The teleport spell itself adds additional caveats, including the "areas of strong physical or magical energy" clause that can interfere with you landing on target.

Segev
2017-06-02, 12:37 PM
If there is a RAW interpretation that allows a caster who is flying to teleport to a location in mid-air where he's still flying, I would personally go with it, because otherwise it's kind-of silly. "I'm flying, but I can't teleport to the other side of this chamber at the same altitude because then I wouldn't be standing on solid ground."

Psyren
2017-06-02, 02:44 PM
Technically that does work.

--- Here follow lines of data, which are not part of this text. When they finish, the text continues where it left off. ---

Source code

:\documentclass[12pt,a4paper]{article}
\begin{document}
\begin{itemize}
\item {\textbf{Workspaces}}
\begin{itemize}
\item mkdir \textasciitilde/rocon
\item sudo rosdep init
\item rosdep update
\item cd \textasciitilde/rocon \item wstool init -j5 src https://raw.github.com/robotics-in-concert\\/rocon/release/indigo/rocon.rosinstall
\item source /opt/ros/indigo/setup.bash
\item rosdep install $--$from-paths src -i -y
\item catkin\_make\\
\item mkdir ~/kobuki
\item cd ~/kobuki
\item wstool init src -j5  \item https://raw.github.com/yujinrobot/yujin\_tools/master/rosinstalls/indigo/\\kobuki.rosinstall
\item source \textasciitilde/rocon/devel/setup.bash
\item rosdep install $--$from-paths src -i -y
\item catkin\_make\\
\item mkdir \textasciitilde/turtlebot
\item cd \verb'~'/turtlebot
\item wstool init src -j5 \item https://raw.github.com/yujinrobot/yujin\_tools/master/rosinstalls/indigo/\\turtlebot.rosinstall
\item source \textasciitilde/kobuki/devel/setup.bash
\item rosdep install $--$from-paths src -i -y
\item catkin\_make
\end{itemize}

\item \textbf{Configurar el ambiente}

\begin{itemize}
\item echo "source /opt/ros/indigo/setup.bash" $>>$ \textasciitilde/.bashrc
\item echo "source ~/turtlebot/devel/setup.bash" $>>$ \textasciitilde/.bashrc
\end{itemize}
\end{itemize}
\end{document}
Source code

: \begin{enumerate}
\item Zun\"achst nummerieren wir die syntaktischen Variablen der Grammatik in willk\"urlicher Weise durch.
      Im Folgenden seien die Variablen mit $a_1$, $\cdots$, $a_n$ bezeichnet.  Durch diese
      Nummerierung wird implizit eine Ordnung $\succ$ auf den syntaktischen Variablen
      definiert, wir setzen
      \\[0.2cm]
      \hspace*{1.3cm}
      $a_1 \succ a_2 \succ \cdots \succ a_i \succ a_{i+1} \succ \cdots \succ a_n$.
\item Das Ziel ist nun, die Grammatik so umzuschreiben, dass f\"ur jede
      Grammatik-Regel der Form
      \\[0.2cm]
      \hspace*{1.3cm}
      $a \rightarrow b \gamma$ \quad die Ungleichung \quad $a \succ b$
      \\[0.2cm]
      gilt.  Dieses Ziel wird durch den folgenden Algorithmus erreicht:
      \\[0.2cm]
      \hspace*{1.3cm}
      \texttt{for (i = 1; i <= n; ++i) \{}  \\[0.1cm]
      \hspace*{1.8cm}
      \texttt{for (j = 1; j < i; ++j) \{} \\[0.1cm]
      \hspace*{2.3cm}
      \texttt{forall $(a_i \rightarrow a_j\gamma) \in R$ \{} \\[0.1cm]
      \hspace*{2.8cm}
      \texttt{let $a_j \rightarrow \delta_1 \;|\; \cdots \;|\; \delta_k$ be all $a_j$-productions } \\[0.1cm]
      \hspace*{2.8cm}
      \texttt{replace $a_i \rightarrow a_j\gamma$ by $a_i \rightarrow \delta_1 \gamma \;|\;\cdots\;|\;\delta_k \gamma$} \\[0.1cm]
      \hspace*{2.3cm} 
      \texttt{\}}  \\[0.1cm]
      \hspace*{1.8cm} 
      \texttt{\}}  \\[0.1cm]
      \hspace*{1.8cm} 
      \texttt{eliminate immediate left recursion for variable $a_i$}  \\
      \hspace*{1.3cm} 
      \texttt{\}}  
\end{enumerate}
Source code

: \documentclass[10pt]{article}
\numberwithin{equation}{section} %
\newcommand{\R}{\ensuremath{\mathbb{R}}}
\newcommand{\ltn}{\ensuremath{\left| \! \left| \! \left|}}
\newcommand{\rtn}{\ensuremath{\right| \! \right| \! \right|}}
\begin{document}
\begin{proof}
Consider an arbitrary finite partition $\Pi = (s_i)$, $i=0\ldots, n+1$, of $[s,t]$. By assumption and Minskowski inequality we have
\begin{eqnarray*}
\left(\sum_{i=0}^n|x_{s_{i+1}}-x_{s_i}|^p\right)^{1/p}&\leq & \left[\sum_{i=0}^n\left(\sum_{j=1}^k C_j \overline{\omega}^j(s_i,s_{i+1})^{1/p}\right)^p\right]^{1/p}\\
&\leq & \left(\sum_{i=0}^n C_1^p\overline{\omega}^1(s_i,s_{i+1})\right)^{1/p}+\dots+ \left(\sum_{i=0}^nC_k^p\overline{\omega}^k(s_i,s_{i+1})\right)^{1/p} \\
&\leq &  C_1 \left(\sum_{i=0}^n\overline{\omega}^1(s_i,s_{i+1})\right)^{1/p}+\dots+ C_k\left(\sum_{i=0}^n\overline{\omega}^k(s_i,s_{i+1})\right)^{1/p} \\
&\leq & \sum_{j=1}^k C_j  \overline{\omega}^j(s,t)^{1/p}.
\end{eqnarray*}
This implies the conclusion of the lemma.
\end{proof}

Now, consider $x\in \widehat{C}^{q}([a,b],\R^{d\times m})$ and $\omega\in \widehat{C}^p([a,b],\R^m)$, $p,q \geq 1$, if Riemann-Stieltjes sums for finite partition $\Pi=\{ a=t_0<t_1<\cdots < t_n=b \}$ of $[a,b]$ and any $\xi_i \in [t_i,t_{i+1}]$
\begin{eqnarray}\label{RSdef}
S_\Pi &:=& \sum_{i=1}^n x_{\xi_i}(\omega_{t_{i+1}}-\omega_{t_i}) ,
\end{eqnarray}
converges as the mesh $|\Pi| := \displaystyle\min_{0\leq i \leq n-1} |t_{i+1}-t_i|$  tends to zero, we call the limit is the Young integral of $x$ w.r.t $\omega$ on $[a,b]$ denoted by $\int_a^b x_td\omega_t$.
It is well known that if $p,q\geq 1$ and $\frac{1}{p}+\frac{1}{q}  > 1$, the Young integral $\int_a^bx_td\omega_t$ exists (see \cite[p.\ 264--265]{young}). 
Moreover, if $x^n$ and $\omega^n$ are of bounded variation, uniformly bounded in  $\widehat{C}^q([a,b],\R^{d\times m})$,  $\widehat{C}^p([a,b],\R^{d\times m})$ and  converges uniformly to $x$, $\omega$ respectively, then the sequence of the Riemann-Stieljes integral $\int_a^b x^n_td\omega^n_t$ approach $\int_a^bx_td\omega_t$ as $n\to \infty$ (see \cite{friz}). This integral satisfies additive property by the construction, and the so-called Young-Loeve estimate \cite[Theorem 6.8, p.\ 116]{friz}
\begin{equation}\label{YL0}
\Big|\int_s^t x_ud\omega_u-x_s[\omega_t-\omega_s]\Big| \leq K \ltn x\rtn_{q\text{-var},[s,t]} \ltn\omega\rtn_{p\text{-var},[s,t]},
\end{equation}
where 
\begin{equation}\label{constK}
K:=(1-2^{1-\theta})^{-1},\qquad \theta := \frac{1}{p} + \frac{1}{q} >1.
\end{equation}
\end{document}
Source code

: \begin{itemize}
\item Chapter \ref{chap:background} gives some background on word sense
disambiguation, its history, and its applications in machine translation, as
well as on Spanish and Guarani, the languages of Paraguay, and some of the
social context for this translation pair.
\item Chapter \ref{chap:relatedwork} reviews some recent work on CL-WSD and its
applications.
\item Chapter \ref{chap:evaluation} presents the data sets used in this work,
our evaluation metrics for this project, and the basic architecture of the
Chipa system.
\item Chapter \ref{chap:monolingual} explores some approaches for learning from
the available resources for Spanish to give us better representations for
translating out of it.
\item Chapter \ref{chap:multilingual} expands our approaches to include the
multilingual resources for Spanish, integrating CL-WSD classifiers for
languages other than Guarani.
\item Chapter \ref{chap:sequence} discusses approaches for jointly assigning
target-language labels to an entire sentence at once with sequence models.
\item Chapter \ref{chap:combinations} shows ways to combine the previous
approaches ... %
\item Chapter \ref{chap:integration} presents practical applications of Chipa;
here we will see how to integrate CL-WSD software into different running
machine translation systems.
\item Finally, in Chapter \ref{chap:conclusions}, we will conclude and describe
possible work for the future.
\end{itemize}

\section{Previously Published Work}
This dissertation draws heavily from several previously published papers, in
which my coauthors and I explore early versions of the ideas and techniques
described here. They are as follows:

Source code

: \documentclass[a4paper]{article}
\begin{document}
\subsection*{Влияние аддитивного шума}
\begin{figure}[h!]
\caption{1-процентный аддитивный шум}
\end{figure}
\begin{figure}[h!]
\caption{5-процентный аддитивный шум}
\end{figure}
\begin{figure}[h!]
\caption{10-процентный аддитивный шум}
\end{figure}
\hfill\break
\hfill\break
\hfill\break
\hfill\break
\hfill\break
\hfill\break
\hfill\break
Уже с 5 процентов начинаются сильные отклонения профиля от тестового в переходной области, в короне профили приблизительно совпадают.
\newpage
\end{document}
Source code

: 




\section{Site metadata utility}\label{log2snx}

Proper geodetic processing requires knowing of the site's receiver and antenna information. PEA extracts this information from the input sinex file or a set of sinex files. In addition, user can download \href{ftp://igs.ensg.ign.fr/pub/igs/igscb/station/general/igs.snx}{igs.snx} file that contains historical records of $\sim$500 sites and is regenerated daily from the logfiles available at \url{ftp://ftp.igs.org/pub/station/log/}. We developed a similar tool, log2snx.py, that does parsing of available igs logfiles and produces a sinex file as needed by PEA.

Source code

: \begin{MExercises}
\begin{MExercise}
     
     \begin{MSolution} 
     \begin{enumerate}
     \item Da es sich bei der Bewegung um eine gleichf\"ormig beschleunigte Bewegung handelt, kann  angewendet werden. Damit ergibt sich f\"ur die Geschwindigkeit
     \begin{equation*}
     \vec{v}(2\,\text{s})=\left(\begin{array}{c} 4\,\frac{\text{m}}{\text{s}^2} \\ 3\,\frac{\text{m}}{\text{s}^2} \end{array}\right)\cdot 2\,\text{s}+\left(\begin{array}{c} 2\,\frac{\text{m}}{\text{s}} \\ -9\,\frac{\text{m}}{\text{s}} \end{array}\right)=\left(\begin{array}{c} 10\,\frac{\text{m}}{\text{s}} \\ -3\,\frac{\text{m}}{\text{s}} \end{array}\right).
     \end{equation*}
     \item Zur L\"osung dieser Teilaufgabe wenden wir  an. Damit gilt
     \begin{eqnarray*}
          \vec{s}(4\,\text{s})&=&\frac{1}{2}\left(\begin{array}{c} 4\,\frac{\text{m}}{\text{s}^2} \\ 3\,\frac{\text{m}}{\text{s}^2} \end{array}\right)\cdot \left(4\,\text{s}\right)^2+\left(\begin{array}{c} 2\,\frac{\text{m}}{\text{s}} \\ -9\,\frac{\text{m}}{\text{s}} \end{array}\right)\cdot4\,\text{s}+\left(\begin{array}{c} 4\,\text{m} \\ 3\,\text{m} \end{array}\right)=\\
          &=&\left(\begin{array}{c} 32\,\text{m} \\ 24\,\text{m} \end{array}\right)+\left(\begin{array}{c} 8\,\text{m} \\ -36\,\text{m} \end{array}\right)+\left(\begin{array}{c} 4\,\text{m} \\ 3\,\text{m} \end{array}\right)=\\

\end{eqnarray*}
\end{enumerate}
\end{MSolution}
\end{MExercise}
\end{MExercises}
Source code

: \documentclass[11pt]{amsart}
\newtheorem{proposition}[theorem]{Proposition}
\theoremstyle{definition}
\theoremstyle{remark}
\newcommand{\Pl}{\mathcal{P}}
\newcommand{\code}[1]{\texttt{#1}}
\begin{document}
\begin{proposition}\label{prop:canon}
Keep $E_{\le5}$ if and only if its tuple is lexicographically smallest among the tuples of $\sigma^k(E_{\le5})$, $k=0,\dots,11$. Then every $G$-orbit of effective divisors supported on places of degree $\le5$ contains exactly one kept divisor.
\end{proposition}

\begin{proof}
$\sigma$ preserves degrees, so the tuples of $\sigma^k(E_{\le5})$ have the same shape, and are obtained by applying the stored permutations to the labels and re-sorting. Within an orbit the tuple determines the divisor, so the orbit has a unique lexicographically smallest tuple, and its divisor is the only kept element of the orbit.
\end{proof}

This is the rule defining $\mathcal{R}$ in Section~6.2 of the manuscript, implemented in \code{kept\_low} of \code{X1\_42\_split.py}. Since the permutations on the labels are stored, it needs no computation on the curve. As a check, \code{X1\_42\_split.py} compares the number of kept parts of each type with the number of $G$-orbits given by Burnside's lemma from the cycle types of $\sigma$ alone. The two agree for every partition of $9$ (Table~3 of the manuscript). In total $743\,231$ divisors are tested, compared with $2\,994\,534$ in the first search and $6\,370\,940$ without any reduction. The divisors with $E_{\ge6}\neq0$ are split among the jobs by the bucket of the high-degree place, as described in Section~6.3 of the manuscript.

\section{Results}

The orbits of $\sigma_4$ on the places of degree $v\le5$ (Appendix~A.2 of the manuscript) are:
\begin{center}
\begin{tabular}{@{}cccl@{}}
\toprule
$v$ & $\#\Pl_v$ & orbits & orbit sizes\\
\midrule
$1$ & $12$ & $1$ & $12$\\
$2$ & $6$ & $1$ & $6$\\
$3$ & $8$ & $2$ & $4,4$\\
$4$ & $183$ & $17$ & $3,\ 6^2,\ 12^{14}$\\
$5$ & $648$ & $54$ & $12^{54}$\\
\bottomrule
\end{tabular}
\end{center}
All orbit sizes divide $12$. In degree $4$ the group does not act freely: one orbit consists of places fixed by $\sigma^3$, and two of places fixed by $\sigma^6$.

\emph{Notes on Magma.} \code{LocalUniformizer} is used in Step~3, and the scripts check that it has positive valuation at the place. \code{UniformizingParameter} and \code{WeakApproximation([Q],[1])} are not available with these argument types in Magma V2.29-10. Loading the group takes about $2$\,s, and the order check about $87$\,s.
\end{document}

You're not floating in empty space (because the space contains air) and when you are subject to a fly spell, air is capable of supporting you.

There might be weird interactions with vacuum, but how often are you going to be teleporting into a vacuum anyway?

Inevitability
2017-06-02, 02:54 PM
There might be weird interactions with vacuum, but how often are you going to be teleporting into a vacuum anyway?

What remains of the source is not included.